━━ Provided entries
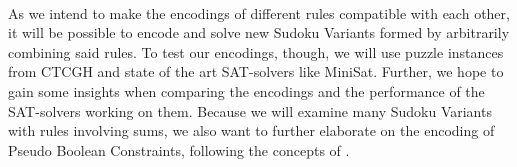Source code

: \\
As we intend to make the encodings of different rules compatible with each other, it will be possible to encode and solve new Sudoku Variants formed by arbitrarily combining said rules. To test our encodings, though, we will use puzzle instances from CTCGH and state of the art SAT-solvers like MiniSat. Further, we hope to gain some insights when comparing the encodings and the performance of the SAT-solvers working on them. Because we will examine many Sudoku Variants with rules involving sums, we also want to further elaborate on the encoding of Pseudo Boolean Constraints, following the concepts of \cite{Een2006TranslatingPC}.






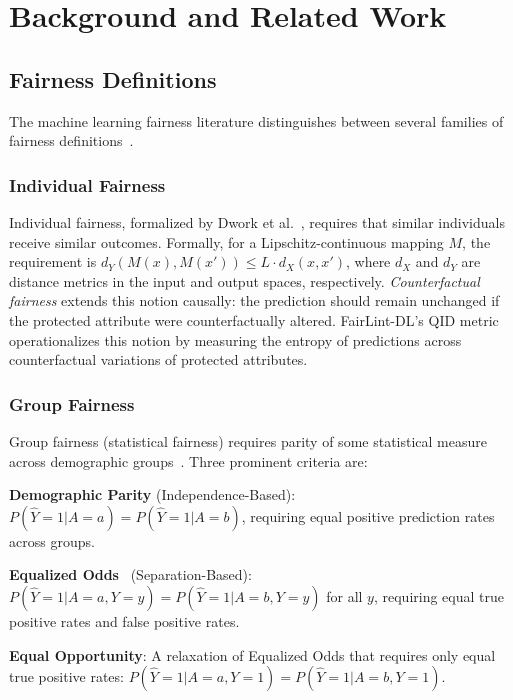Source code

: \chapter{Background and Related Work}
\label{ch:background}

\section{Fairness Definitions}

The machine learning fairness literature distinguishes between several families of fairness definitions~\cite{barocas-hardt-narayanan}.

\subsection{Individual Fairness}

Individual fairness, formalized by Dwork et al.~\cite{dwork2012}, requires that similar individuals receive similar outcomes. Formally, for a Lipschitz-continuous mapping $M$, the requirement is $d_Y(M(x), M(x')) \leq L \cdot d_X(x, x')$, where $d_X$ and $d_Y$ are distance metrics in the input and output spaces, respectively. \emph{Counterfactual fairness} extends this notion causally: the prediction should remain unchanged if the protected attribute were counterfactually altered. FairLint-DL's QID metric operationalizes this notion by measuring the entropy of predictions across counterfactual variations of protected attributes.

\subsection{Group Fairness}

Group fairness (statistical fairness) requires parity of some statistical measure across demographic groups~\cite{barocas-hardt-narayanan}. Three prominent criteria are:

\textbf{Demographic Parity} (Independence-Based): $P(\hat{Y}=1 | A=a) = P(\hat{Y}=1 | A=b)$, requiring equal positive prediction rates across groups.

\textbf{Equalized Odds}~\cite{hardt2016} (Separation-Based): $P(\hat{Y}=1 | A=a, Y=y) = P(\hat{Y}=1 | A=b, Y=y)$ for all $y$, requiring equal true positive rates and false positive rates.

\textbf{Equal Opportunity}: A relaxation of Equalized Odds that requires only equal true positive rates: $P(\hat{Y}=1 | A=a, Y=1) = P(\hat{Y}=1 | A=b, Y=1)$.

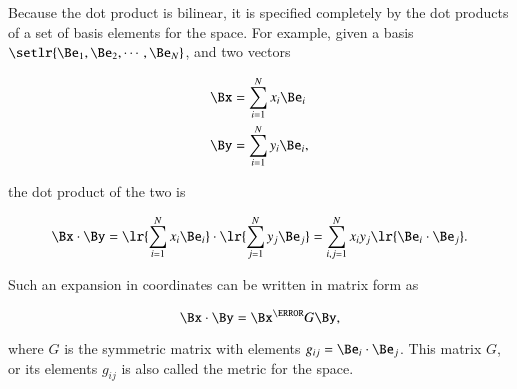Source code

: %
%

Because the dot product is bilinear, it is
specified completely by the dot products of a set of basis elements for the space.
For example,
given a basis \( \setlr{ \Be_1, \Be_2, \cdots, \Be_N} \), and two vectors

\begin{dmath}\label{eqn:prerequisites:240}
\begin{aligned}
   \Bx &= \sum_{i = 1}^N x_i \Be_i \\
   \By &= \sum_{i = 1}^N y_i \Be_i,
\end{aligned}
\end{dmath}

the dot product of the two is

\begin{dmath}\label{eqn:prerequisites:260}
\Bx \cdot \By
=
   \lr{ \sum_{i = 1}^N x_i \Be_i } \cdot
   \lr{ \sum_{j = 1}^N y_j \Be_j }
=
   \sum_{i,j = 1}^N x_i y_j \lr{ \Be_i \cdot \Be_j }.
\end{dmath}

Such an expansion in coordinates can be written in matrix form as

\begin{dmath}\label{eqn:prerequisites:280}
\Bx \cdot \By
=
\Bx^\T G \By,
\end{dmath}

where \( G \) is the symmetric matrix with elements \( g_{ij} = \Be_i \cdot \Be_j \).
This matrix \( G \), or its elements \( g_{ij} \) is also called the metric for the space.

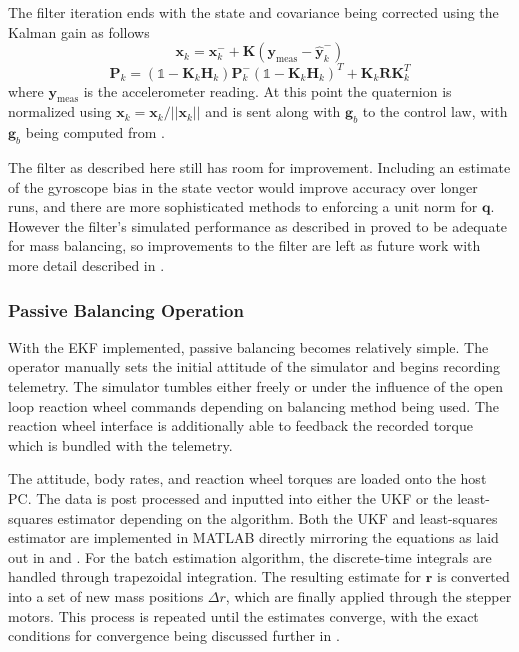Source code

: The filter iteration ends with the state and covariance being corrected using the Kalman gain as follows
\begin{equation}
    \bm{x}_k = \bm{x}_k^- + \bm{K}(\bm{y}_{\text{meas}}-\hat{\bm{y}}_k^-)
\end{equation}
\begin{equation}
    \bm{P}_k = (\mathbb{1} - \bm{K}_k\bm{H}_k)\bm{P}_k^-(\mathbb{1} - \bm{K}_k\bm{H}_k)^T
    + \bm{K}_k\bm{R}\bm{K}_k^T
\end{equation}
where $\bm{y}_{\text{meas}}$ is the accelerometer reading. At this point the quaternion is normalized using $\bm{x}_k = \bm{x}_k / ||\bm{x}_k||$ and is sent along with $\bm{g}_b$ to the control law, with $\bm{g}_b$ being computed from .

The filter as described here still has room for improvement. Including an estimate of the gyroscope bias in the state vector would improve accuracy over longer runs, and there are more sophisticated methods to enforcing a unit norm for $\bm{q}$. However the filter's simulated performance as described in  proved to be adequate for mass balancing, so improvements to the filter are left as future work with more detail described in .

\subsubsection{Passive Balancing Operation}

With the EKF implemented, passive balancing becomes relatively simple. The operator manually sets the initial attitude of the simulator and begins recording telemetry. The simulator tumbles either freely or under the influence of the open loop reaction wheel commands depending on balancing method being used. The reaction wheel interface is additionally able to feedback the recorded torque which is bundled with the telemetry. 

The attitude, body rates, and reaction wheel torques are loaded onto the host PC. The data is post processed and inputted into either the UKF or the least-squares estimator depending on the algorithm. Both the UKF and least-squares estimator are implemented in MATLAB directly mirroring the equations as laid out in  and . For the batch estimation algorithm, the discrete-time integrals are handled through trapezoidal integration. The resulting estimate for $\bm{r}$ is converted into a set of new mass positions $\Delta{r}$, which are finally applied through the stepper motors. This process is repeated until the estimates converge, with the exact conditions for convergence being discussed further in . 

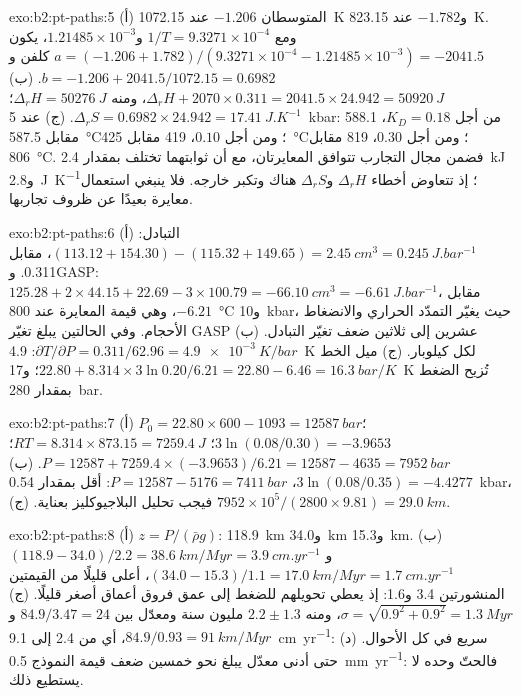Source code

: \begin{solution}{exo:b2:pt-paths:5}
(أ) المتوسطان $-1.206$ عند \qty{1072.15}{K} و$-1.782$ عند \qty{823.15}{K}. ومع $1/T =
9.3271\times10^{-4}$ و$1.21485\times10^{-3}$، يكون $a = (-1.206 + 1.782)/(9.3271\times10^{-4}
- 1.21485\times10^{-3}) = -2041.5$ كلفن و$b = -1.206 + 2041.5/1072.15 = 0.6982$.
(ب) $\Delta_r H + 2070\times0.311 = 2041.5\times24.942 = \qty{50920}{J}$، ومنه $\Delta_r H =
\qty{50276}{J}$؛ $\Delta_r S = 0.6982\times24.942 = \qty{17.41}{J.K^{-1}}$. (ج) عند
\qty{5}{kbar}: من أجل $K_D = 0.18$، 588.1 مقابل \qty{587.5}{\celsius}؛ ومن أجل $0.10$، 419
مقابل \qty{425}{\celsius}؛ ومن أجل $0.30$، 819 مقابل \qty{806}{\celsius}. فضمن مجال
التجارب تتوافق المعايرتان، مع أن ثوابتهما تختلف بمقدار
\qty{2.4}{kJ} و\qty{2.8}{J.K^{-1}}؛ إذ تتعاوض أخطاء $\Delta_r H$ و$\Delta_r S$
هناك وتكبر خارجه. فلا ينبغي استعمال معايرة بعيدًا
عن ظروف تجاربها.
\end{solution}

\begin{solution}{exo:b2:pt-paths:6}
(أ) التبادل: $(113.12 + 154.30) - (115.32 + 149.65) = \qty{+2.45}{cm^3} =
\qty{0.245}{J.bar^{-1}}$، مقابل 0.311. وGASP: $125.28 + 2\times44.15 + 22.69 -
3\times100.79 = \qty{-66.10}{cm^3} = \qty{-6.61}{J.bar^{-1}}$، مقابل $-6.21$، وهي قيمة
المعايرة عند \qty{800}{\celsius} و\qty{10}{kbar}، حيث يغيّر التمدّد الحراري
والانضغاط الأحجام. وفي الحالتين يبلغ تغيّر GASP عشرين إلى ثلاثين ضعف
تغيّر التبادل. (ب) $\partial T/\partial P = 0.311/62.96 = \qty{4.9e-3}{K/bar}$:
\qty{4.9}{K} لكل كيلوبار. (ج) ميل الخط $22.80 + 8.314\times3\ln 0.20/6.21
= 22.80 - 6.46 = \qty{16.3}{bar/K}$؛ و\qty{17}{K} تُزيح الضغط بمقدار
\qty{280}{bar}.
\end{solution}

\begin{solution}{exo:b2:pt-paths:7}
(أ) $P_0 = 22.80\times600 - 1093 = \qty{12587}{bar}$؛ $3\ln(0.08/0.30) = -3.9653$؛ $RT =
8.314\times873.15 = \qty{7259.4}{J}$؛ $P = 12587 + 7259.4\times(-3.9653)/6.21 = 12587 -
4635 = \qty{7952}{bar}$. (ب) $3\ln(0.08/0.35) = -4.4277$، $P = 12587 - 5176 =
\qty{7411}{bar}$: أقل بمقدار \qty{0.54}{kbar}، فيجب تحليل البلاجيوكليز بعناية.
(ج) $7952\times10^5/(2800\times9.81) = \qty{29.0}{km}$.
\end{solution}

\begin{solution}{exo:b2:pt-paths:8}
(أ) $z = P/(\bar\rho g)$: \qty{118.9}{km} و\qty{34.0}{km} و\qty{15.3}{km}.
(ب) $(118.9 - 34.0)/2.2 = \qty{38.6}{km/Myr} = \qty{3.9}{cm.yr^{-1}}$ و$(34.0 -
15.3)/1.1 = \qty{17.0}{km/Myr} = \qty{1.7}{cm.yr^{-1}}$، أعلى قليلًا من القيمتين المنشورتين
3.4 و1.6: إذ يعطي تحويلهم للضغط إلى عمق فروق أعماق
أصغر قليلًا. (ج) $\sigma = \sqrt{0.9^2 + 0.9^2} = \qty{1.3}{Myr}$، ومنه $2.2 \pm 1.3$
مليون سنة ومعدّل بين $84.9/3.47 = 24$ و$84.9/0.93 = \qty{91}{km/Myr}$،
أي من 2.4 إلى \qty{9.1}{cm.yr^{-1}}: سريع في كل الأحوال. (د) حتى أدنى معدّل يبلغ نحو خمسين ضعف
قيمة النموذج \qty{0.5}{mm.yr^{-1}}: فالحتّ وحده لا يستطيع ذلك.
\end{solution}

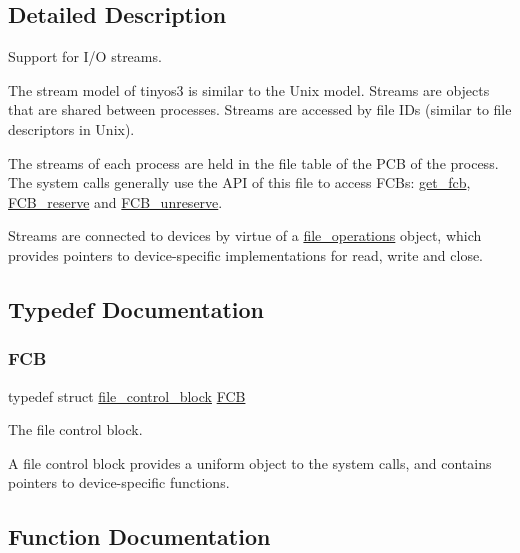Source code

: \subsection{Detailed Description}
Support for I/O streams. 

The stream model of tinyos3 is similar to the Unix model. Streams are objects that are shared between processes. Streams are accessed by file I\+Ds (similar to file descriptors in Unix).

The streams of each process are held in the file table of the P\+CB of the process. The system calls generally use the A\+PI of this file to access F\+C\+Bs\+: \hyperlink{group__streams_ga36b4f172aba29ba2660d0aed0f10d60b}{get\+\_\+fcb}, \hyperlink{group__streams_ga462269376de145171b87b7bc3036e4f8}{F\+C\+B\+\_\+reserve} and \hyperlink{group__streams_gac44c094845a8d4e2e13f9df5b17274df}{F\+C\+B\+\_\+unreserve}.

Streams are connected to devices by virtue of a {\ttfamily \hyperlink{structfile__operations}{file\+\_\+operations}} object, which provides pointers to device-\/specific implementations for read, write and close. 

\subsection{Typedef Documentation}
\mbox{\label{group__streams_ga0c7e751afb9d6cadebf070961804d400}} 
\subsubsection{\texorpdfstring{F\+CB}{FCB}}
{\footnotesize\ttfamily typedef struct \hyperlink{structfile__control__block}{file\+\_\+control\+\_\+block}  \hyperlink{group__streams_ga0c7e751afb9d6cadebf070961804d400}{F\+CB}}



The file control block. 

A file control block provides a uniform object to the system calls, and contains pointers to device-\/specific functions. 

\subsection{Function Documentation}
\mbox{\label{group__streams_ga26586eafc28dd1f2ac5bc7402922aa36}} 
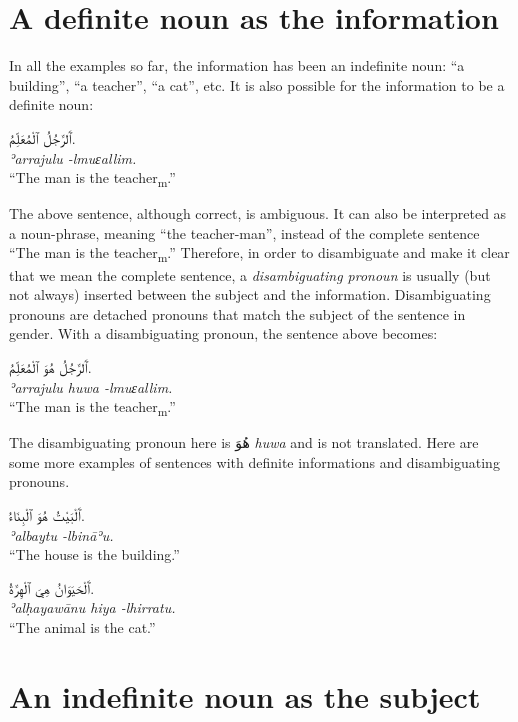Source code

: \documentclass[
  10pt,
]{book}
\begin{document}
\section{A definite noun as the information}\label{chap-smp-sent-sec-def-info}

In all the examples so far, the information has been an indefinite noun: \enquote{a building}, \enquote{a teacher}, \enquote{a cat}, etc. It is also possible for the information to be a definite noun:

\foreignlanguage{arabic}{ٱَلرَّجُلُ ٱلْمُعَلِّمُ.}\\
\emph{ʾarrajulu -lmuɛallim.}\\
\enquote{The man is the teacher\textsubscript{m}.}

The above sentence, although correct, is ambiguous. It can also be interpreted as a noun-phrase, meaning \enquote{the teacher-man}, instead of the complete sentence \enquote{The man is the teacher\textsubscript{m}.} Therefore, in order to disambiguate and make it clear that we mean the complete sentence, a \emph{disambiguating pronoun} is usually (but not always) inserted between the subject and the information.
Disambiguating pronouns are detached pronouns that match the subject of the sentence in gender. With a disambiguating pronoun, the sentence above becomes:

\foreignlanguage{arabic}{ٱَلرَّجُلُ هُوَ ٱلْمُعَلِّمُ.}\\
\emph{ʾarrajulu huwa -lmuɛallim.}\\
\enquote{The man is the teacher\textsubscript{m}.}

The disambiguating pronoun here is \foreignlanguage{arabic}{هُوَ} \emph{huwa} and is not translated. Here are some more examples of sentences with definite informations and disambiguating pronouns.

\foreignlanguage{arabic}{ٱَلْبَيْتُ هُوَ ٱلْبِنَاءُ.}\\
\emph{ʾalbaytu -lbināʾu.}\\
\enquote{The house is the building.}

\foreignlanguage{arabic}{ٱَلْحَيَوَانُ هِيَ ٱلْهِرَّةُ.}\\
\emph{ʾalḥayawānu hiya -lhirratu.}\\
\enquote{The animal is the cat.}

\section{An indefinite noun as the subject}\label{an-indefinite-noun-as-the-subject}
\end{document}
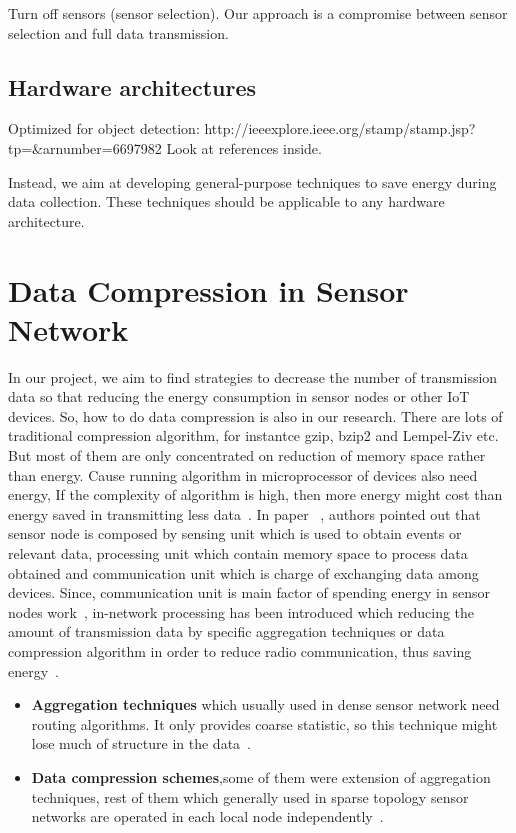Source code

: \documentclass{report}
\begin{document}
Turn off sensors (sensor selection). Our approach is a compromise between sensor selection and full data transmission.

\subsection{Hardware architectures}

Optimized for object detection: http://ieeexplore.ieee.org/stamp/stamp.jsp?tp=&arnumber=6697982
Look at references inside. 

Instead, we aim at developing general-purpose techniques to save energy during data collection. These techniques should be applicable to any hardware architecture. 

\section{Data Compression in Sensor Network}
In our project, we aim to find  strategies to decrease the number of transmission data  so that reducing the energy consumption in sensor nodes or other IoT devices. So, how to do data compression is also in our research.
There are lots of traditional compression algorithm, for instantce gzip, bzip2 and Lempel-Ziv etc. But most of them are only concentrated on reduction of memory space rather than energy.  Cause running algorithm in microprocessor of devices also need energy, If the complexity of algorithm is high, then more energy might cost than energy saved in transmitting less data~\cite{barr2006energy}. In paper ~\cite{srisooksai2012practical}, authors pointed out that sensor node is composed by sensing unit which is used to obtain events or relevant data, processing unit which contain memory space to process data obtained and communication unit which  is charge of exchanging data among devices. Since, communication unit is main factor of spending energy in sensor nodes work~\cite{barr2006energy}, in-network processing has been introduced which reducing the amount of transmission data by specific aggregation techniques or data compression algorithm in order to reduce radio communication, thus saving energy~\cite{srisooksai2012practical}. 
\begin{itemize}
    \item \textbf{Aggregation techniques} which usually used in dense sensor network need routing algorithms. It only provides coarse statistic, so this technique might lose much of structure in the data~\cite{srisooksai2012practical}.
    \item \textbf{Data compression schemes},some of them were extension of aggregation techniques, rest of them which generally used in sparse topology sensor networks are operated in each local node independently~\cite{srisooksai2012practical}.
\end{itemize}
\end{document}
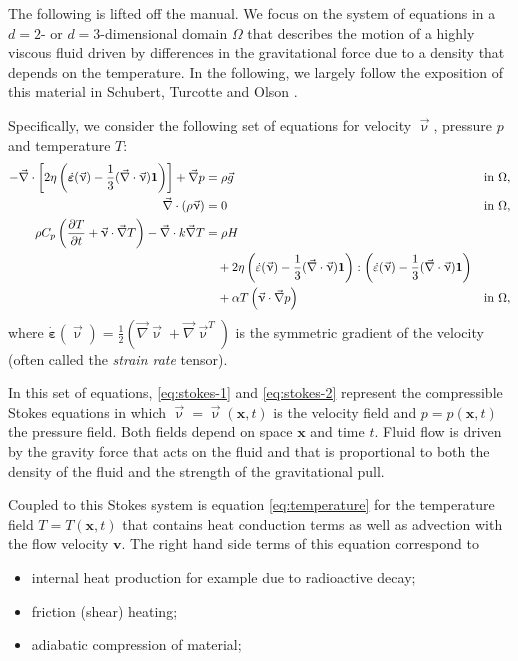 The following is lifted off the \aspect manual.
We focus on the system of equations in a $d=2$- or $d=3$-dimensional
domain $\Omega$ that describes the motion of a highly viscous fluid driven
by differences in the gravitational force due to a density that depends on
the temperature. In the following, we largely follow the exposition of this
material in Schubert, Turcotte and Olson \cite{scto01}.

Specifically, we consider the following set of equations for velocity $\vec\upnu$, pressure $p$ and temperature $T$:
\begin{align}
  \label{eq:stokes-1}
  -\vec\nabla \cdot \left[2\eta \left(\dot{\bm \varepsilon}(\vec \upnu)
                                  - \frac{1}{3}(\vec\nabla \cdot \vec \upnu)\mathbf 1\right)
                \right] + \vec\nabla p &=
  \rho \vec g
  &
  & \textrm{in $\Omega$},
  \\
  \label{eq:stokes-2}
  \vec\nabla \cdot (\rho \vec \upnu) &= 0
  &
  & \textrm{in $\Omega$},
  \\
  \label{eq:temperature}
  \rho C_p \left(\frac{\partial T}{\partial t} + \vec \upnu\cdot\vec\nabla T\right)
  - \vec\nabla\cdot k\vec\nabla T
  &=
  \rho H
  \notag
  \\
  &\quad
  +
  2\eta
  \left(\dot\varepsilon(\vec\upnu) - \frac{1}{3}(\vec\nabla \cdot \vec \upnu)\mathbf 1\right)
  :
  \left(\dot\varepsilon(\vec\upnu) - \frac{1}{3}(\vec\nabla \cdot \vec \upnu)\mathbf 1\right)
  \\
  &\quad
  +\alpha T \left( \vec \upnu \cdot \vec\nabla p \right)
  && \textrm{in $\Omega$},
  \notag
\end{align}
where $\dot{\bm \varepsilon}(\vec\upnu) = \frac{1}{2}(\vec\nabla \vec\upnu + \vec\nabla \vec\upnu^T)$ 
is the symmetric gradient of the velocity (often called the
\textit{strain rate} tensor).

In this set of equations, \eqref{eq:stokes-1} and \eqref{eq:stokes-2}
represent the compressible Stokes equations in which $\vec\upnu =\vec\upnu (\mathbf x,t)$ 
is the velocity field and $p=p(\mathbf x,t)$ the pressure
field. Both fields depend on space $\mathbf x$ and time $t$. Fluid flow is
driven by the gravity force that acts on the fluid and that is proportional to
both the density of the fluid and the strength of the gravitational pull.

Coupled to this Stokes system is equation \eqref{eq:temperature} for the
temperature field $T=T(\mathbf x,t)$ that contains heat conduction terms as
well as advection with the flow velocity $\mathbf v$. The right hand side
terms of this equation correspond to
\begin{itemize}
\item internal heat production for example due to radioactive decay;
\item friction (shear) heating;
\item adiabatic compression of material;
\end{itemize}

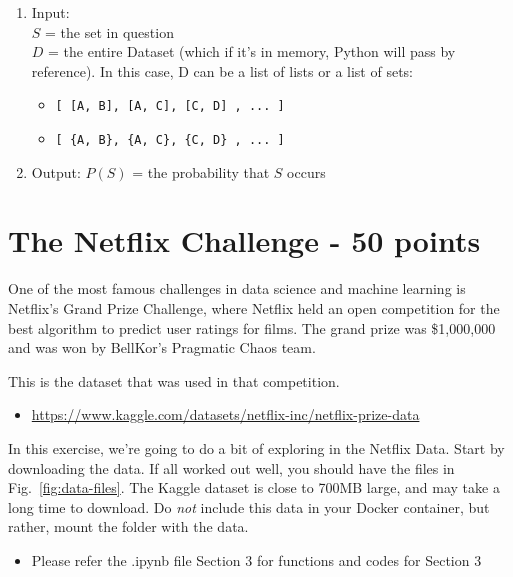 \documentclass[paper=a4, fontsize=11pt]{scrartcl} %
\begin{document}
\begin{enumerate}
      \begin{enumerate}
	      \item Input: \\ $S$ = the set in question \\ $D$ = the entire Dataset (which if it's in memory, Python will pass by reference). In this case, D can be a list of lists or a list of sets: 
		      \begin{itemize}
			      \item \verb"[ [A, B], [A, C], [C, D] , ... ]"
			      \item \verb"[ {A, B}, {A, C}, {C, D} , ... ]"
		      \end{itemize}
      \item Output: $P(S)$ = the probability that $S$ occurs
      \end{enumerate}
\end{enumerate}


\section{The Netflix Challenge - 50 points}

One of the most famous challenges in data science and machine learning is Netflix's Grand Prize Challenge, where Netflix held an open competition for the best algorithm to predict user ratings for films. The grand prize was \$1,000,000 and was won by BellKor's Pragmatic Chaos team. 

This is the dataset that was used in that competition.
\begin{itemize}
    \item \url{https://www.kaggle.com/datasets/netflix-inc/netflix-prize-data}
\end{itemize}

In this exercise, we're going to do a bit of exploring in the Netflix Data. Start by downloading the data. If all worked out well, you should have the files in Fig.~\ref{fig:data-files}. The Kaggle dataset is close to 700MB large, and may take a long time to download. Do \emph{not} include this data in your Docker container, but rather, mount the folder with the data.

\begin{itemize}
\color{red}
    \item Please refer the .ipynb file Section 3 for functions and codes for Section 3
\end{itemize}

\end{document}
━━━━
Brief » Could you repeat, exactly and with nothing else, the lines from the first line of the records through the line containing "The machine learning"? Leave out the pictures.

Solved problem »
Source code

: \\
As we intend to make the encodings of different rules compatible with each other, it will be possible to encode and solve new Sudoku Variants formed by arbitrarily combining said rules. To test our encodings, though, we will use puzzle instances from CTCGH and state of the art SAT-solvers like MiniSat. Further, we hope to gain some insights when comparing the encodings and the performance of the SAT-solvers working on them. Because we will examine many Sudoku Variants with rules involving sums, we also want to further elaborate on the encoding of Pseudo Boolean Constraints, following the concepts of \cite{Een2006TranslatingPC}.






Source code

: \chapter{Background and Related Work}
\label{ch:background}

\section{Fairness Definitions}

The machine learning fairness literature distinguishes between several families of fairness definitions~\cite{barocas-hardt-narayanan}.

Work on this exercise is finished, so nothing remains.